__WHAT YOU WILL DO__: Would you please output, word for word, the span of the listing below that opens on the line containing "You can notice" and closes on the line containing "in good health"? Include both ends and nothing more.

────────────────

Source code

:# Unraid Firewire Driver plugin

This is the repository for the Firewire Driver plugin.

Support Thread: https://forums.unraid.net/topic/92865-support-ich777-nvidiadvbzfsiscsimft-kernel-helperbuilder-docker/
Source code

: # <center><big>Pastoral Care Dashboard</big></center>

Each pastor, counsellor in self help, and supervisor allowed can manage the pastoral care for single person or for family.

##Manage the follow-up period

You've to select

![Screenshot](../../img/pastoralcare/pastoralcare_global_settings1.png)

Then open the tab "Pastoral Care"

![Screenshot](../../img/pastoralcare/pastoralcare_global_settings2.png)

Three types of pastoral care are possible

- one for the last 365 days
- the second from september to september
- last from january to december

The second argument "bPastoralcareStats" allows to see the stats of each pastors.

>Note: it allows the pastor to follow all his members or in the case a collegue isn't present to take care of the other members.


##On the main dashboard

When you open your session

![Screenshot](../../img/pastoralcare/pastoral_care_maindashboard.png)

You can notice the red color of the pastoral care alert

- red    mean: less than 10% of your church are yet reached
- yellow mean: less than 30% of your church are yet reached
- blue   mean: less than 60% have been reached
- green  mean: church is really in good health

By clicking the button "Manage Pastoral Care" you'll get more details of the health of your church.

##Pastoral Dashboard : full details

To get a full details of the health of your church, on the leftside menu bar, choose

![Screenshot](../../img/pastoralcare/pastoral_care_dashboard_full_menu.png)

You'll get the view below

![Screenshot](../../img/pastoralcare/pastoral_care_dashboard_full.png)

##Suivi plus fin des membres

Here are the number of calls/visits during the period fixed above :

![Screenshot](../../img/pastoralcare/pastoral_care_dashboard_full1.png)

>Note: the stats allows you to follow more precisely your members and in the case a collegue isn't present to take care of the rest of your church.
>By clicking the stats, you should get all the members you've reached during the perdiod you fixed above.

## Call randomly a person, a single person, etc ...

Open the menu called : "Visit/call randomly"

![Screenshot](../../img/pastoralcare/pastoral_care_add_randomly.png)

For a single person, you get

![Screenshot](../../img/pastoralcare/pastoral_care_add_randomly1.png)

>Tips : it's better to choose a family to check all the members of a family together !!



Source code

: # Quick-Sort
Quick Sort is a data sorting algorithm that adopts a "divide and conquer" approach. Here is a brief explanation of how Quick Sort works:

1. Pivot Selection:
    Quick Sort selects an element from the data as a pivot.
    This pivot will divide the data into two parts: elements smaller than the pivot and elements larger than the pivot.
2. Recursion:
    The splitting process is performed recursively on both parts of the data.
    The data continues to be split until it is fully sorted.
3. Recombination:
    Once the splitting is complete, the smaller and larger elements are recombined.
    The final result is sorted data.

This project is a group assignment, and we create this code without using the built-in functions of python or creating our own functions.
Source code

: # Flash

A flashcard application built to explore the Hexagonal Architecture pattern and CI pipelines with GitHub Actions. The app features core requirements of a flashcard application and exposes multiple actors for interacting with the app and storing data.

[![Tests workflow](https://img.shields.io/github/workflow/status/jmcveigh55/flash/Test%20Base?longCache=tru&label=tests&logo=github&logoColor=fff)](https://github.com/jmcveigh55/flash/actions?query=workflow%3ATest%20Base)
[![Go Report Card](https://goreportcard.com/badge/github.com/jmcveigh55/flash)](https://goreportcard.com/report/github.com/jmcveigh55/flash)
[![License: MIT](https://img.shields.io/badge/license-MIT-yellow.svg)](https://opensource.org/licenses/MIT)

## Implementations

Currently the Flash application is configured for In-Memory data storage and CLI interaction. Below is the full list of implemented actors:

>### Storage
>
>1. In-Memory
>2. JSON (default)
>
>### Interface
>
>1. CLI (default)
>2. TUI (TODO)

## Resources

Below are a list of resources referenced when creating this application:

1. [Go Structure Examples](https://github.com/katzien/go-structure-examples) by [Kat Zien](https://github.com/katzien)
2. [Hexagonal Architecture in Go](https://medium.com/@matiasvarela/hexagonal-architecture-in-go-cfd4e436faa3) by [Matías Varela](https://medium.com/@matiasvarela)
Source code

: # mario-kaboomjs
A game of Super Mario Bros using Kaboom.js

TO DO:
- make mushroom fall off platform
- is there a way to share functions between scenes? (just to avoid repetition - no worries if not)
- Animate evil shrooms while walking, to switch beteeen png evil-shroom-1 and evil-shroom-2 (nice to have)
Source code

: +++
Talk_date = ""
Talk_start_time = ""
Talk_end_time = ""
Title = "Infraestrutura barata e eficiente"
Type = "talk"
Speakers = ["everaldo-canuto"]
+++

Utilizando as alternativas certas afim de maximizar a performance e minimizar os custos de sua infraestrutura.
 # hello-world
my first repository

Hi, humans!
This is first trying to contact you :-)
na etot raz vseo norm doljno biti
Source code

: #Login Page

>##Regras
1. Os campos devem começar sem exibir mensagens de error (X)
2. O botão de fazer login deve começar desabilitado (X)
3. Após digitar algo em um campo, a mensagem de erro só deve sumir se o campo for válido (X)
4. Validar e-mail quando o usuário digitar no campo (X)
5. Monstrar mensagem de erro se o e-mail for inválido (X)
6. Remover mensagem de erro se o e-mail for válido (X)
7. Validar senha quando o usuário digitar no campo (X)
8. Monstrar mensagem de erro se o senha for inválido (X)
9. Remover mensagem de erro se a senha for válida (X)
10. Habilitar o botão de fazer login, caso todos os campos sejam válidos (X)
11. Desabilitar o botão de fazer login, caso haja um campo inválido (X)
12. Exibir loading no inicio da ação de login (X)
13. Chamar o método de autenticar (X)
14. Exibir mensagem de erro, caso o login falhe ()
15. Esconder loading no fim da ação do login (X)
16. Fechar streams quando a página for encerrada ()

────────────────

__SOLUTION TO THE PROBLEM__:
You can notice the red color of the pastoral care alert

- red    mean: less than 10% of your church are yet reached
- yellow mean: less than 30% of your church are yet reached
- blue   mean: less than 60% have been reached
- green  mean: church is really in good health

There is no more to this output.